Money Management Career Options
People who are good with numbers, have an eye for detail, and like to work in an office setting might want to consider careers in finance, where you get to manage or invest the money of others. Individuals and corporations often need help making or reviewing a budget, estimating expenses, or investing in stocks and bonds. If finance sounds like an exciting or profitable career path to you, read on to explore some of the best money management careers.
|Job Title||Median Salary (2016)*||Job Outlook (2014-2016)*|
|Personal Finance Advisors||$90,530||30%|
|Portfolio Managers||$83,374**||7% (for all financial managers)|
Sources: *U.S. Bureau of Labor Statistics; **PayScale.com (2017 salary)
Career Information for Money Management Jobs
Personal Finance Advisors
Personal finance advisors help individuals and families manage their money and plan for goals like buying a house, retirement, or helping their children afford a college education. They may research or advise their clients on the best investment opportunities or purchase stocks and bonds on their clients' behalf. A bachelor's degree is the entry-level requirement to become a personal finance advisor. License or registration is required if buying or selling stocks, insurance policies or bonds.

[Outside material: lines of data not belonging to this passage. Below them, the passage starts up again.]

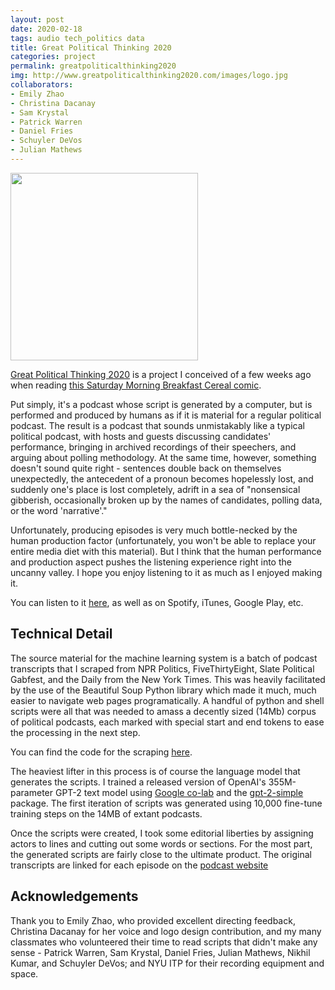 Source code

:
 ```yaml
---
layout: post
date: 2020-02-18
tags: audio tech_politics data
title: Great Political Thinking 2020
categories: project
permalink: greatpoliticalthinking2020
img: http://www.greatpoliticalthinking2020.com/images/logo.jpg
collaborators:
- Emily Zhao
- Christina Dacanay
- Sam Krystal
- Patrick Warren
- Daniel Fries
- Schuyler DeVos
- Julian Mathews
---
```


<img src='http://www.greatpoliticalthinking2020.com/images/logo.jpg' style='width: 300px' />

[Great Political Thinking 2020](http://www.greatpoliticalthinking2020.com) is a project I conceived of a few weeks ago when reading [this Saturday Morning Breakfast Cereal comic](https://www.smbc-comics.com/comic/podcast).

Put simply, it's a podcast whose script is generated by a computer, but is performed and produced by humans as if it is material for a regular political podcast. The result is a podcast that sounds unmistakably like a typical political podcast, with hosts and guests discussing candidates' performance, bringing in archived recordings of their speechers, and arguing about polling methodology. At the same time, however, something doesn't sound quite right - sentences double back on themselves unexpectedly, the antecedent of a pronoun becomes hopelessly lost, and suddenly one's place is lost completely, adrift in a sea of "nonsensical gibberish, occasionally broken up by the names of candidates, polling data, or the word 'narrative'."

Unfortunately, producing episodes is very much bottle-necked by the human production factor (unfortunately, you won't be able to replace your entire media diet with this material). But I think that the human performance and production aspect pushes the listening experience right into the uncanny valley. I hope you enjoy listening to it as much as I enjoyed making it.

You can listen to it [here](http://www.greatpoliticalthinking2020.com), as well as on Spotify, iTunes, Google Play, etc.

## Technical Detail

The source material for the machine learning system is a batch of podcast transcripts that I scraped from NPR Politics, FiveThirtyEight, Slate Political Gabfest, and the Daily from the New York Times. This was heavily facilitated by the use of the Beautiful Soup Python library which made it much, much easier to navigate web pages programatically. A handful of python and shell scripts were all that was needed to amass a decently sized (14Mb) corpus of political podcasts, each marked with special start and end tokens to ease the processing in the next step.

You can find the code for the scraping [here](https://github.com/squidgetx/gpt2020).

The heaviest lifter in this process is of course the language model that generates the scripts. I trained a released version of OpenAI's 355M-parameter GPT-2 text model using [Google co-lab](https://colab.research.google.com/drive/1RbhJm58bVFfBxMEwLrte1fhZ4V0PLL8d) and the [gpt-2-simple](https://github.com/minimaxir/gpt-2-simple) package. The first iteration of scripts was generated using 10,000 fine-tune training steps on the 14MB of extant podcasts.

Once the scripts were created, I took some editorial liberties by assigning actors to lines and cutting out some words or sections. For the most part, the generated scripts are fairly close to the ultimate product. The original transcripts are linked for each episode on the [podcast website](http://greatpoliticalthinking2020.com)


## Acknowledgements

Thank you to Emily Zhao, who provided excellent directing feedback, Christina Dacanay for her voice and logo design contribution, and my many classmates who volunteered their time to read scripts that didn't make any sense - Patrick Warren, Sam Krystal, Daniel Fries, Julian Mathews, Nikhil Kumar, and Schuyler DeVos; and NYU ITP for their recording equipment and space.
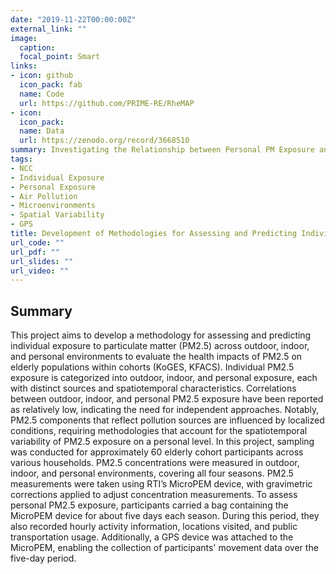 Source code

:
 ```yaml
---
date: "2019-11-22T00:00:00Z"
external_link: ""
image:
  caption:
  focal_point: Smart
links:
- icon: github
  icon_pack: fab
  name: Code
  url: https://github.com/PRIME-RE/RheMAP
- icon:
  icon_pack:
  name: Data
  url: https://zenodo.org/record/3668510
summary: Investigating the Relationship between Personal PM Exposure and Time-Activity Diares and GPS Data and Analyzing Spatial Variability of Personal PM Exposure in Microenvironments 
tags:
- NCC
- Individual Exposure
- Personal Exposure
- Air Pollution
- Microenvironments
- Spatial Variability
- GPS
title: Development of Methodologies for Assessing and Predicting Individual Level PM2.5 Exposure
url_code: ""
url_pdf: ""
url_slides: ""
url_video: ""
---
```


## Summary
This project aims to develop a methodology for assessing and predicting individual exposure to particulate matter (PM2.5) across outdoor, indoor, and personal environments to evaluate the health impacts of PM2.5 on elderly populations within cohorts (KoGES, KFACS). Individual PM2.5 exposure is categorized into outdoor, indoor, and personal exposure, each with distinct sources and spatiotemporal characteristics.
Correlations between outdoor, indoor, and personal PM2.5 exposure have been reported as relatively low, indicating the need for independent approaches. Notably, PM2.5 components that reflect pollution sources are influenced by localized conditions, requiring methodologies that account for the spatiotemporal variability of PM2.5 exposure on a personal level. In this project, sampling was conducted for approximately 60 elderly cohort participants across various households. PM2.5 concentrations were measured in outdoor, indoor, and personal environments, covering all four seasons. PM2.5 measurements were taken using RTI’s MicroPEM device, with gravimetric corrections applied to adjust concentration measurements.
To assess personal PM2.5 exposure, participants carried a bag containing the MicroPEM device for about five days each season. During this period, they also recorded hourly activity information, locations visited, and public transportation usage. Additionally, a GPS device was attached to the MicroPEM, enabling the collection of participants' movement data over the five-day period.


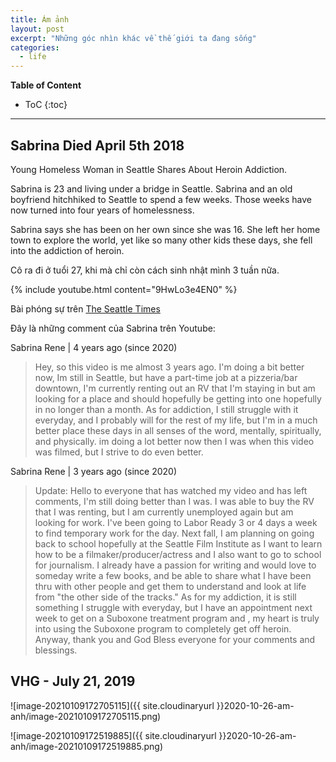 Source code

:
 ```yaml
---
title: Ám ảnh
layout: post
excerpt: "Những góc nhìn khác về thế giới ta đang sống"
categories:
  - life
---
```



**Table of Content**
* ToC
{:toc}
----


## Sabrina Died April 5th 2018
Young Homeless Woman in Seattle Shares About Heroin Addiction. 

Sabrina is 23 and living under a bridge in Seattle. Sabrina and an old boyfriend hitchhiked to Seattle to spend a few weeks. Those weeks have now turned into four years of homelessness. 

Sabrina says she has been on her own since she was 16. She left her home town to explore the world, yet like so many other kids these days, she fell into the addiction of heroin. 

Cô ra đi ở tuổi 27, khi mà chỉ còn cách sinh nhật mình 3 tuần nữa.

{% include youtube.html content="9HwLo3e4EN0" %}

Bài phóng sự trên [The Seattle Times](https://www.seattletimes.com/seattle-news/homeless/shame-on-seattle-parents-of-homeless-woman-who-died-in-rv-speak-out/)

Đây là những comment của Sabrina trên Youtube:


Sabrina Rene | 4 years ago (since 2020)
> Hey, so this video is me almost 3 years ago. I'm doing a bit better now, Im still in Seattle, but have a part-time job at a pizzeria/bar downtown, I'm currently renting out an RV that I'm staying in but am looking for a place and should hopefully be getting into one hopefully in no longer than a month. As for addiction, I still struggle with it everyday, and I probably will for the rest of my life, but I'm in a much better place these days in all senses of the word, mentally, spiritually, and physically. im doing a lot better now then I was when this video was filmed, but I strive to do even better. 

Sabrina Rene | 3 years ago (since 2020)

> Update: Hello to everyone that has watched my video and has left comments, I'm still doing better than I was. I was able to buy the RV that I was renting, but I am currently unemployed again but am looking for work. I've been going to Labor Ready 3 or 4 days a week to find temporary work for the day. Next fall, I am planning on going back to school hopefully at the Seattle Film Institute as I want to learn how to be a filmaker/producer/actress and I also want to go to school for journalism. I already have a passion for writing and would love to someday write a few books, and be able to share what I have been thru with other people and get them to understand and look at life from "the other side of the tracks." As for my addiction, it is still something I struggle with everyday, but I have an appointment next week to get on a Suboxone treatment program and , my heart is truly into using the Suboxone program to completely get off heroin. Anyway, thank you and God Bless everyone for your comments and blessings. 



## VHG - July 21, 2019

![image-20210109172705115]({{ site.cloudinaryurl }}2020-10-26-am-anh/image-20210109172705115.png)

![image-20210109172519885]({{ site.cloudinaryurl }}2020-10-26-am-anh/image-20210109172519885.png)

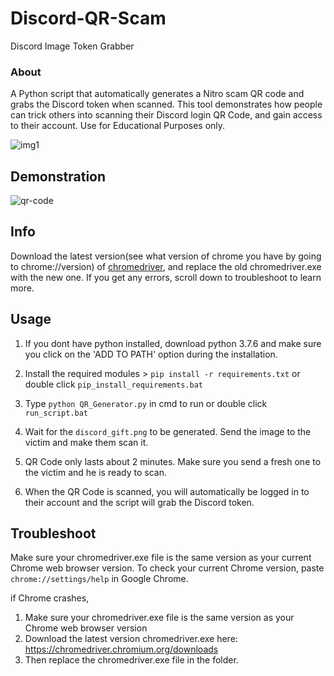 # Discord-QR-Scam
Discord Image Token Grabber 

### About
A Python script that automatically generates a Nitro scam QR code and grabs the Discord token when scanned. This tool demonstrates how people can trick others
into scanning their Discord login QR Code, and gain access to their account. Use for Educational Purposes only.

![img1](https://i.ibb.co/BL2Q0jz/Screenshot-527.png)

## Demonstration
![qr-code](https://user-images.githubusercontent.com/75003671/117522092-fd79ff80-afe3-11eb-938c-23dd68d5927c.gif)

## Info
Download the latest version(see what version of chrome you have by going to chrome://version) of [chromedriver](https://chromedriver.chromium.org/downloads), and replace the old chromedriver.exe with the new one.  If you get any errors, scroll down to troubleshoot to learn more.

## Usage
1. If you dont have python installed, download python 3.7.6
and make sure you click on the 'ADD TO PATH' option during
the installation.

2. Install the required modules > ```pip install -r requirements.txt``` or double click `pip_install_requirements.bat`

3. Type ```python QR_Generator.py``` in cmd to run or double click `run_script.bat`

4. Wait for the `discord_gift.png` to be generated. Send the image to the victim and make them scan it.

5. QR Code only lasts about 2 minutes. Make sure you send a fresh one to the victim and he is ready to scan.

6. When the QR Code is scanned, you will automatically be logged in to their account and the script will grab the Discord token.

## Troubleshoot
Make sure your chromedriver.exe file is the same version as your current Chrome web browser version. To check your current Chrome version,
paste `chrome://settings/help` in Google Chrome.

if Chrome crashes,

1. Make sure your chromedriver.exe file is the same version as your Chrome web browser version
2. Download the latest version chromedriver.exe here: https://chromedriver.chromium.org/downloads
3. Then replace the chromedriver.exe file in the folder.

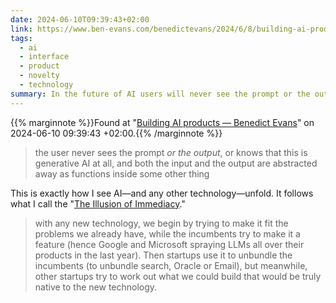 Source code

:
 ```yaml
---
date: 2024-06-10T09:39:43+02:00
link: https://www.ben-evans.com/benedictevans/2024/6/8/building-ai-products
tags:
  - ai
  - interface
  - product
  - novelty
  - technology
summary: In the future of AI users will never see the prompt or the output
---
```

{{% marginnote %}}Found at "[Building AI products — Benedict Evans](https://web.archive.org/web/20240610093943/https://www.ben-evans.com/benedictevans/2024/6/8/building-ai-products)" on 2024-06-10 09:39:43 +02:00.{{% /marginnote %}}

> the user never sees the prompt _or the output_, or knows that this is generative AI at all, and both the input and the output are abstracted away as functions inside some other thing

This is exactly how I see AI—and any other technology—unfold. It follows what I call the "[The Illusion of Immediacy](https://brunopedro.com/2020/10/05/the-illusion-of-immediacy/)."

> with any new technology, we begin by trying to make it fit the problems we already have, while the incumbents try to make it a feature (hence Google and Microsoft spraying LLMs all over their products in the last year). Then startups use it to unbundle the incumbents (to unbundle search, Oracle or Email), but meanwhile, other startups try to work out what we could build that would be truly native to the new technology. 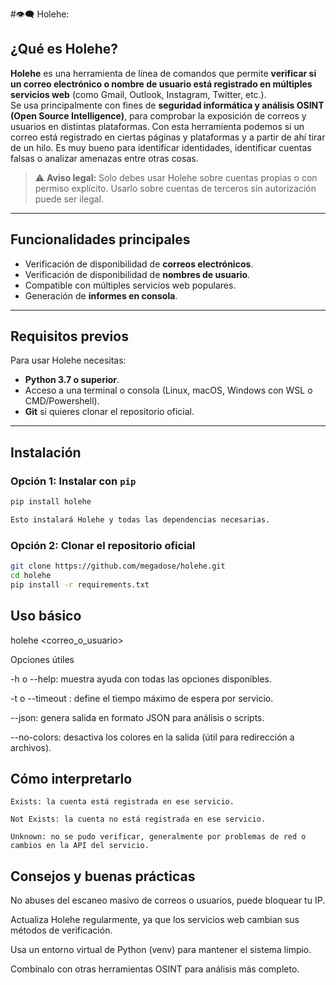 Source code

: #👁️‍🗨️ Holehe: 

## ¿Qué es Holehe?

**Holehe** es una herramienta de línea de comandos que permite **verificar si un correo electrónico o nombre de usuario está registrado en múltiples servicios web** (como Gmail, Outlook, Instagram, Twitter, etc.).  
Se usa principalmente con fines de **seguridad informática y análisis OSINT (Open Source Intelligence)**, para comprobar la exposición de correos y usuarios en distintas plataformas. Con esta herramienta podemos si un correo está registrado en ciertas páginas y plataformas y a partir de ahí tirar de un hilo. Es muy bueno para identificar identidades, identificar cuentas falsas o analizar amenazas entre otras cosas.

> ⚠️ **Aviso legal:** Solo debes usar Holehe sobre cuentas propias o con permiso explícito. Usarlo sobre cuentas de terceros sin autorización puede ser ilegal.

---

## Funcionalidades principales

- Verificación de disponibilidad de **correos electrónicos**.
- Verificación de disponibilidad de **nombres de usuario**.
- Compatible con múltiples servicios web populares.
- Generación de **informes en consola**.

---

## Requisitos previos

Para usar Holehe necesitas:

- **Python 3.7 o superior**.
- Acceso a una terminal o consola (Linux, macOS, Windows con WSL o CMD/Powershell).
- **Git** si quieres clonar el repositorio oficial.

---

## Instalación

### Opción 1: Instalar con `pip`

```bash
pip install holehe

Esto instalará Holehe y todas las dependencias necesarias.

```

### Opción 2: Clonar el repositorio oficial
```bash
git clone https://github.com/megadose/holehe.git
cd holehe
pip install -r requirements.txt
```

## Uso básico
holehe <correo_o_usuario>


Opciones útiles

-h o --help: muestra ayuda con todas las opciones disponibles.

-t o --timeout <segundos>: define el tiempo máximo de espera por servicio.

--json: genera salida en formato JSON para análisis o scripts.

--no-colors: desactiva los colores en la salida (útil para redirección a archivos).



## Cómo interpretarlo

    Exists: la cuenta está registrada en ese servicio.

    Not Exists: la cuenta no está registrada en ese servicio.

    Unknown: no se pudo verificar, generalmente por problemas de red o cambios en la API del servicio.

## Consejos y buenas prácticas

No abuses del escaneo masivo de correos o usuarios, puede bloquear tu IP.

Actualiza Holehe regularmente, ya que los servicios web cambian sus métodos de verificación.

Usa un entorno virtual de Python (venv) para mantener el sistema limpio.


Combínalo con otras herramientas OSINT para análisis más completo.





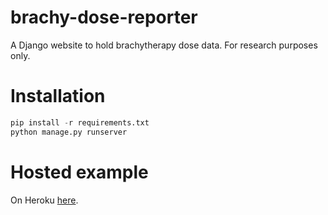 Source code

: # brachy-dose-reporter
A Django website to hold brachytherapy dose data. For research purposes only.

Installation
============

```python
pip install -r requirements.txt
python manage.py runserver
```

Hosted example
==============
On Heroku [here](https://arcane-beach-47386.herokuapp.com/). 
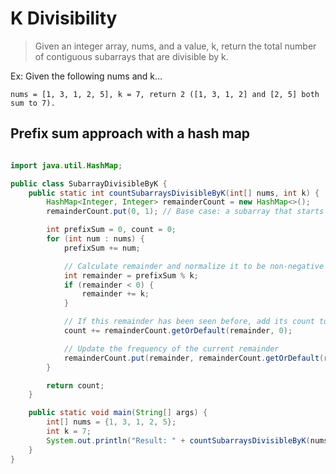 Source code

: # K Divisibility

> Given an integer array, nums, and a value, k, return the total number of contiguous subarrays that are divisible by k.

Ex: Given the following nums and k…
```
nums = [1, 3, 1, 2, 5], k = 7, return 2 ([1, 3, 1, 2] and [2, 5] both sum to 7).
```

## Prefix sum approach with a hash map

```java

import java.util.HashMap;

public class SubarrayDivisibleByK {
    public static int countSubarraysDivisibleByK(int[] nums, int k) {
        HashMap<Integer, Integer> remainderCount = new HashMap<>();
        remainderCount.put(0, 1); // Base case: a subarray that starts from the beginning

        int prefixSum = 0, count = 0;
        for (int num : nums) {
            prefixSum += num;

            // Calculate remainder and normalize it to be non-negative
            int remainder = prefixSum % k;
            if (remainder < 0) {
                remainder += k;
            }

            // If this remainder has been seen before, add its count to the result
            count += remainderCount.getOrDefault(remainder, 0);

            // Update the frequency of the current remainder
            remainderCount.put(remainder, remainderCount.getOrDefault(remainder, 0) + 1);
        }

        return count;
    }

    public static void main(String[] args) {
        int[] nums = {1, 3, 1, 2, 5};
        int k = 7;
        System.out.println("Result: " + countSubarraysDivisibleByK(nums, k)); // Output: 2
    }
}

```
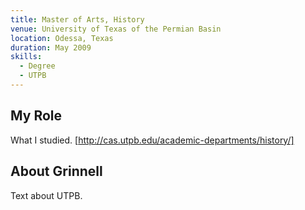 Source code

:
 ```yaml
---
title: Master of Arts, History
venue: University of Texas of the Permian Basin
location: Odessa, Texas
duration: May 2009
skills:
  - Degree
  - UTPB
---
```


My Role
-------

What I studied.
[http://cas.utpb.edu/academic-departments/history/]

About Grinnell
----------

Text about UTPB.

Cost estimators help a company manage money by looking at the expenses needed to build or design a product and finding ways to reduce the costs to maximize the return on investment. They look at factors such as rain delays in construction and the cost of materials when deciding to go ahead with a project. They also maintain and manage records of money spent. Cost estimators typically have a bachelor's degree in an industry-related field, such as construction management or engineering.
Accountants maintain financial documents for individuals and companies and sometimes manage funds such as payroll taxes, outgoing expenses, and other bookkeeping items. They help to prepare tax documents and may counsel organizations on how to improve their financial efficiency. The entry-level educational level for accountants is a bachelor's degree; however, a C.P.A. position requires a master's degree and licensure.
Budget analysts help monitor and curtail institutional spending and prepare alternatives to traditional spending when necessary. Annually, they review budget proposals and help plan the next year's spending and any future financial needs. They may make cuts or move spending into other needed areas. Budget analysts need to have at least a bachelor's degree, though some organizations require a master's degree. College classes in accounting or statistics are usually considered necessary to getting into the field.
Portfolio managers make investment decisions on behalf of businesses and individuals and need to be sure that the investments perform well in the financial market. These managers may oversee a bundle of investments or individual plans like pensions. Depending on the client's needs, they may make adjustments to the investment plan to maintain the client's financial goal. Portfolio managers need a bachelor's degree in any area related to the finance field, such as accounting or economics. Many employers require a master's degree in business administration for advancement.